Pleasure and misery are opposites — how, then, can there be any pleasure in being miserable? Because the mind is a peculiar thing; it can seek pleasure in anything, even in a thing such as misery that is the opposite of pleasure. 

Consider hypochondriacs. They pretend to be sick so that they may get some attention and care. Such pretence requires reduced mobility, which can itself be a misery — yet they think such miseries are worth the pleasure of the attention and care. Or consider masochists. They gain some perverse pleasure in causing pain to themselves. A tragic example is people with a cutting compulsion. 

Even if we consider such people extreme, we probably know people who constantly complain about how terrible their life is. When they can thus blame everything outside of themselves for their plight, they no longer have to improve themselves as a precondition for improving their situation. Though they may be miserable, they comfort themselves by having a convenient excuse to stay the way they are. This comfort increases significantly if they can advertise their misery and thus become a center of attention. We often like to be the center of attention; if we don’t get it by doing something worthwhile or wonderful, then we seek it by showing how distinctive we are in the sufferings we are undergoing. 

Pertinently, the Bhagavad-gita (18.39) calls this psychological propensity pleasure in the mode of ignorance — it’s simply delusion from beginning to end. There’s no pleasure really, but we feel some sense of titillation in our lethargy, inebriety, self-pity and so forth. 

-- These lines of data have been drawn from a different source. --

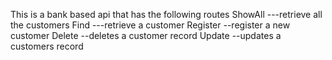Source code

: This is a bank based api that has the following routes
ShowAll ---retrieve all the customers
Find ---retrieve a customer
Register --register a new customer
Delete --deletes a customer record
Update --updates a customers record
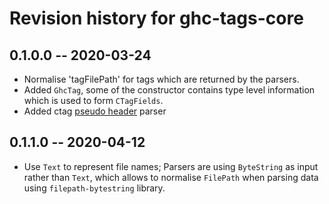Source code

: # Revision history for ghc-tags-core

## 0.1.0.0 -- 2020-03-24

* Normalise 'tagFilePath' for tags which are returned by the parsers.
* Added `GhcTag`, some of the constructor contains type level information which
  is used to form `CTagFields`.
* Added ctag [pseudo header](https://docs.ctags.io/en/latest/man/ctags-client-tools.7.html#pseudo-tags) parser

## 0.1.1.0 -- 2020-04-12

* Use `Text` to represent file names; Parsers are using `ByteString` as input
  rather than `Text`, which allows to normalise `FilePath` when parsing data
  using `filepath-bytestring` library.
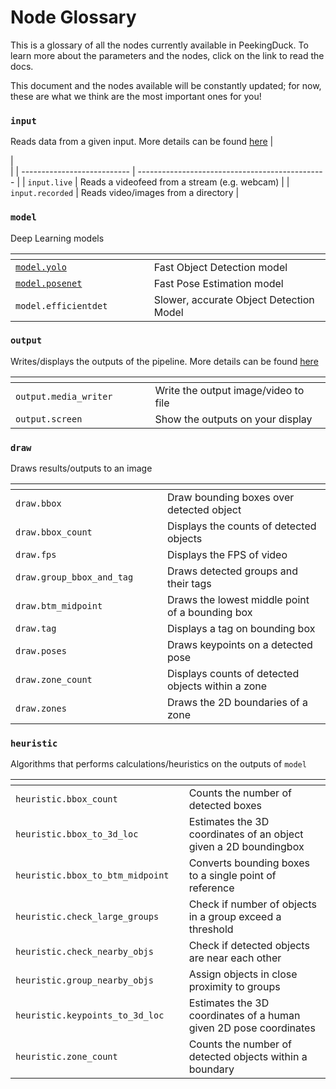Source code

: # Node Glossary

This is a glossary of all the nodes currently available in PeekingDuck. To learn more about the parameters and the nodes, click on the link to read the docs.

This document and the nodes available will be constantly updated; for now, these are what we think are the most important ones for you!


### `input`
Reads data from a given input. More details can be found [here](./io_nodes.md#input-nodes)
| <div style="width:326px"></div>                     | <div style="width:654px"></div>                       |
| --------------------------- | ----------------------------------------------- |
|  `input.live`   |  Reads a videofeed from a stream (e.g. webcam)  |
|  `input.recorded`                           | Reads video/images from a directory                                             |


### `model`
Deep Learning models

| <img width=326 />                      | <img width=654 />                       |
| -------------------------------------- | --------------------------------------- |
|  [`model.yolo`](./models/yolo.md)   |  Fast Object Detection model   |
| [`model.posenet`](./models/posenet.md) | Fast Pose Estimation model              |
|  `model.efficientdet`                  | Slower, accurate Object Detection Model |


### `output`
Writes/displays the outputs of the pipeline. More details can be found [here](./io_nodes.md#output-nodes)

| <img width=326 />                      | <img width=654 />                       |
| ------------------------- | ------------------------------------ |
|   `output.media_writer`      |  Write the output image/video to file   |
|  `output.screen`          | Show the outputs on your display  |


### `draw`
Draws results/outputs to an image

| <img width=326 />                      | <img width=654 />                       |
| ----------------------------- | ------------------------------------------------- |
|  `draw.bbox`                    |  Draw bounding boxes over detected object       |
|  `draw.bbox_count`            | Displays the counts of detected objects           |
|  `draw.fps`                   | Displays the FPS of video                         |
|  `draw.group_bbox_and_tag`    | Draws detected groups and their tags              |
|  `draw.btm_midpoint`          | Draws the lowest middle point of a bounding box   |
|  `draw.tag`                   | Displays a tag on bounding box                    |
|  `draw.poses`                 | Draws keypoints on a detected pose                |
|  `draw.zone_count`            | Displays counts of detected objects within a zone |
|  `draw.zones`                 | Draws the 2D boundaries of a zone                 |


### `heuristic`
Algorithms that performs calculations/heuristics on the outputs of `model`

| <img width=326 />                      | <img width=654 />                       |
| ------------------------------------ | ----------------------------------------------------------------- |
|  `heuristic.bbox_count`            |  Counts the number of detected boxes    |
|  `heuristic.bbox_to_3d_loc`          | Estimates the 3D coordinates of an object given a 2D boundingbox  |
|  `heuristic.bbox_to_btm_midpoint`    | Converts bounding boxes to a single point of reference            |
|  `heuristic.check_large_groups`      | Check if number of objects in a group exceed a threshold          |
|  `heuristic.check_nearby_objs`       | Check if detected objects are near each other                     |
|  `heuristic.group_nearby_objs`       | Assign objects in close proximity to groups                       |
|  `heuristic.keypoints_to_3d_loc`     | Estimates the 3D coordinates of a human given 2D pose coordinates |
|  `heuristic.zone_count`              | Counts the number of detected objects within a boundary           |
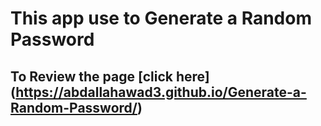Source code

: # This app use to Generate a Random Password
## To Review the page [click here] (https://abdallahawad3.github.io/Generate-a-Random-Password/)
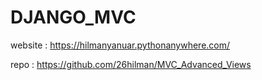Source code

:# DJANGO_MVC

website : https://hilmanyanuar.pythonanywhere.com/

repo : https://github.com/26hilman/MVC_Advanced_Views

Thankfully, Gita wisdom provides the principles and practices to find higher happiness, thereby gaining the strength to resist the pleasure of being miserable. 

One-sentence summary:

Don’t underestimate the pleasure of being miserable, especially when the misery can be advertised — take responsibility to resist it.

Think it over:

  • Give two examples of people who get pleasure in being miserable.
  • What is the pleasure in being miserable?
  • How can we resist this temptation to be miserable? 

***

18.39: And that happiness which is blind to self-realization, which is delusion from beginning to end and which arises from sleep, laziness and illusion is said to be of the nature of ignorance.